Unsurprisingly, the announcement inspired a wave of mixed reviews from those that use Molokini.
A local fisherman, who desired anonymity, stated when asked the question if he thought this was the right approach to managing Molokini Crater, “this is not right, we don’t need to be watched” adding, “the crater is always busy and the locals barely visit it anyway.”
While, on the other hand, veteran captain and master diver Andy Swanke of Mike Severns Diving complimented the effort as “a great way to get an understanding of Molokini over longer periods of time. Captain Andy went on to say “I support this project and hope that it will receive the respect that it deserves.”
Molokini Crater is a favorite spot for both tourist and locals. It has a colorful history and is an iconic feature of the Hawaiian Islands, both above the sea and below. It is definitely worth protecting.
As this project matures, more features will come online for public use. This simple panoramic camera is slated to provide 24/7 monitoring of the crater’s usage while also providing critical, live information streams for various purposes. The weather station will provide up to the second wind speed and direction as well as other data for real-time and historic uses.
Of course this isn’t all about surveillance, this is mostly about conservation. With the new secondary camera systems now online, this will provide the public with a breathtaking look at the gorgeous features of this unique place.

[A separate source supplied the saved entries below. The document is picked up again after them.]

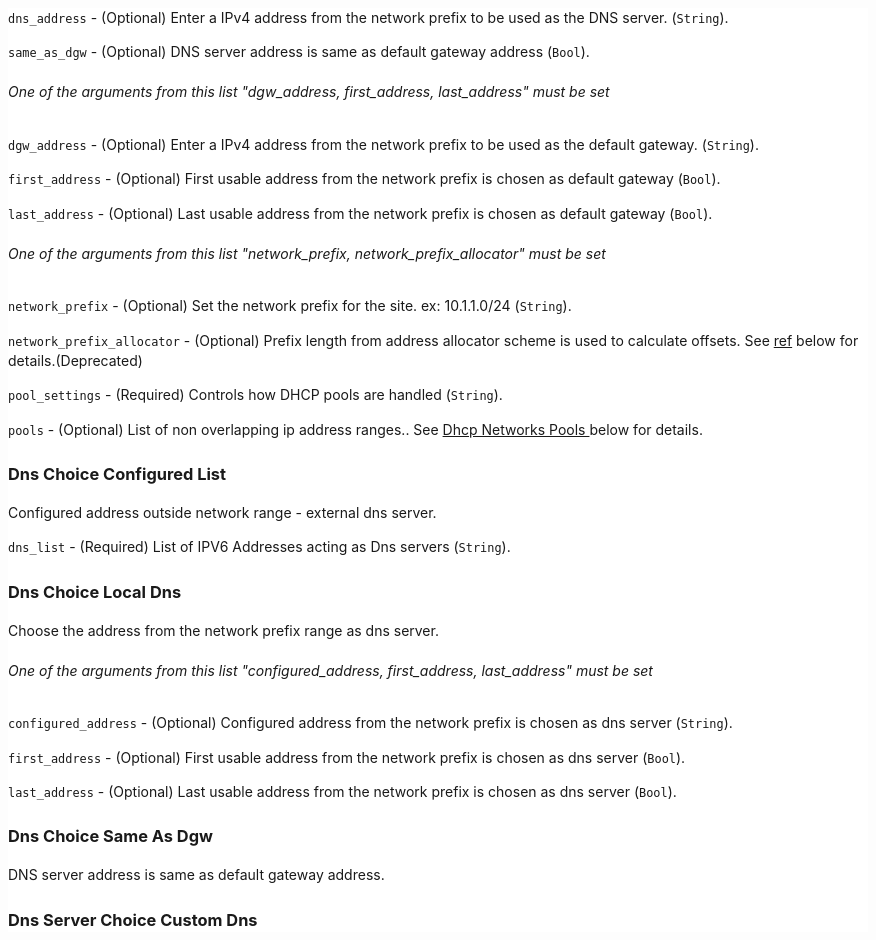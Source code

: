 `dns_address` - (Optional) Enter a IPv4 address from the network prefix to be used as the DNS server. (`String`).

`same_as_dgw` - (Optional) DNS server address is same as default gateway address (`Bool`).

###### One of the arguments from this list "dgw_address, first_address, last_address" must be set

`dgw_address` - (Optional) Enter a IPv4 address from the network prefix to be used as the default gateway. (`String`).

`first_address` - (Optional) First usable address from the network prefix is chosen as default gateway (`Bool`).

`last_address` - (Optional) Last usable address from the network prefix is chosen as default gateway (`Bool`).

###### One of the arguments from this list "network_prefix, network_prefix_allocator" must be set

`network_prefix` - (Optional) Set the network prefix for the site. ex: 10.1.1.0/24 (`String`).

`network_prefix_allocator` - (Optional) Prefix length from address allocator scheme is used to calculate offsets. See [ref](#ref) below for details.(Deprecated)

`pool_settings` - (Required) Controls how DHCP pools are handled (`String`).

`pools` - (Optional) List of non overlapping ip address ranges.. See [Dhcp Networks Pools ](#dhcp-networks-pools) below for details.

### Dns Choice Configured List

Configured address outside network range - external dns server.

`dns_list` - (Required) List of IPV6 Addresses acting as Dns servers (`String`).

### Dns Choice Local Dns

Choose the address from the network prefix range as dns server.

###### One of the arguments from this list "configured_address, first_address, last_address" must be set

`configured_address` - (Optional) Configured address from the network prefix is chosen as dns server (`String`).

`first_address` - (Optional) First usable address from the network prefix is chosen as dns server (`Bool`).

`last_address` - (Optional) Last usable address from the network prefix is chosen as dns server (`Bool`).

### Dns Choice Same As Dgw

DNS server address is same as default gateway address.

### Dns Server Choice Custom Dns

When the public is allowed to contribute to the conservation of a special place, people never cease to amaze in the creative ways that a beautiful resource can be preserved for the future generations”
“This is just really exciting! All the talk of telescopes and other expensive programs, I can seriously see a benefit to a camera on Molokini Crater.
Time will tell as to how the public view of this program will play out, but for now, in the view of this humble reported, it feels like a step in the right direction.